## Data provided:

——————

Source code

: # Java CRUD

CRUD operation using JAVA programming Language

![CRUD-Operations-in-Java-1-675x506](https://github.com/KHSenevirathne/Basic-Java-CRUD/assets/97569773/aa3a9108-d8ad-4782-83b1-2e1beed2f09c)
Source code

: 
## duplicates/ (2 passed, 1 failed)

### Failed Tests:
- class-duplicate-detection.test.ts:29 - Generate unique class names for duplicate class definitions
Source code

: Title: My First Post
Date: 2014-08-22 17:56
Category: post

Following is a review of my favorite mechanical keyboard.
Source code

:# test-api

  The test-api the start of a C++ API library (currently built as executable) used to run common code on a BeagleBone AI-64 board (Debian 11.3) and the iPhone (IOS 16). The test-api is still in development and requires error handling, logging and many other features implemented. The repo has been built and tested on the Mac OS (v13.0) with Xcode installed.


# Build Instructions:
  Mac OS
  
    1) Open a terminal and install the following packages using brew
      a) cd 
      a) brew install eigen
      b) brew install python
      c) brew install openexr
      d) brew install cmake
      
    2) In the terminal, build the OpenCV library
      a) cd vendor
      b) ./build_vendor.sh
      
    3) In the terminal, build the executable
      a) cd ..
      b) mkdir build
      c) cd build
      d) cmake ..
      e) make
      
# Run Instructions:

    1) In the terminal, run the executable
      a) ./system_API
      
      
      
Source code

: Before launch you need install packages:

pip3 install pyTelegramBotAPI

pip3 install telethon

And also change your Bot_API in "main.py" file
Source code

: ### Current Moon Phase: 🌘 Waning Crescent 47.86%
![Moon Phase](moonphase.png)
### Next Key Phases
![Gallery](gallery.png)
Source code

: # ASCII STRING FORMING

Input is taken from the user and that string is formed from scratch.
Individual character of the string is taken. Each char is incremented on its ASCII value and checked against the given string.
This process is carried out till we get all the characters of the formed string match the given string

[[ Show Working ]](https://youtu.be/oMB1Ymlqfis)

——————

## Action item:
From the line that has "# Java CRUD" through the line that has "b) ./build_vendor.sh", copy every line exactly as it appears above, and leave out all others.

## Result of the task:
: # Java CRUD

CRUD operation using JAVA programming Language

![CRUD-Operations-in-Java-1-675x506](https://github.com/KHSenevirathne/Basic-Java-CRUD/assets/97569773/aa3a9108-d8ad-4782-83b1-2e1beed2f09c)
Source code

: 
## duplicates/ (2 passed, 1 failed)

### Failed Tests:
- class-duplicate-detection.test.ts:29 - Generate unique class names for duplicate class definitions
Source code

: Title: My First Post
Date: 2014-08-22 17:56
Category: post

Following is a review of my favorite mechanical keyboard.
Source code

:# test-api

  The test-api the start of a C++ API library (currently built as executable) used to run common code on a BeagleBone AI-64 board (Debian 11.3) and the iPhone (IOS 16). The test-api is still in development and requires error handling, logging and many other features implemented. The repo has been built and tested on the Mac OS (v13.0) with Xcode installed.


# Build Instructions:
  Mac OS
  
    1) Open a terminal and install the following packages using brew
      a) cd 
      a) brew install eigen
      b) brew install python
      c) brew install openexr
      d) brew install cmake
      
    2) In the terminal, build the OpenCV library
      a) cd vendor
      b) ./build_vendor.sh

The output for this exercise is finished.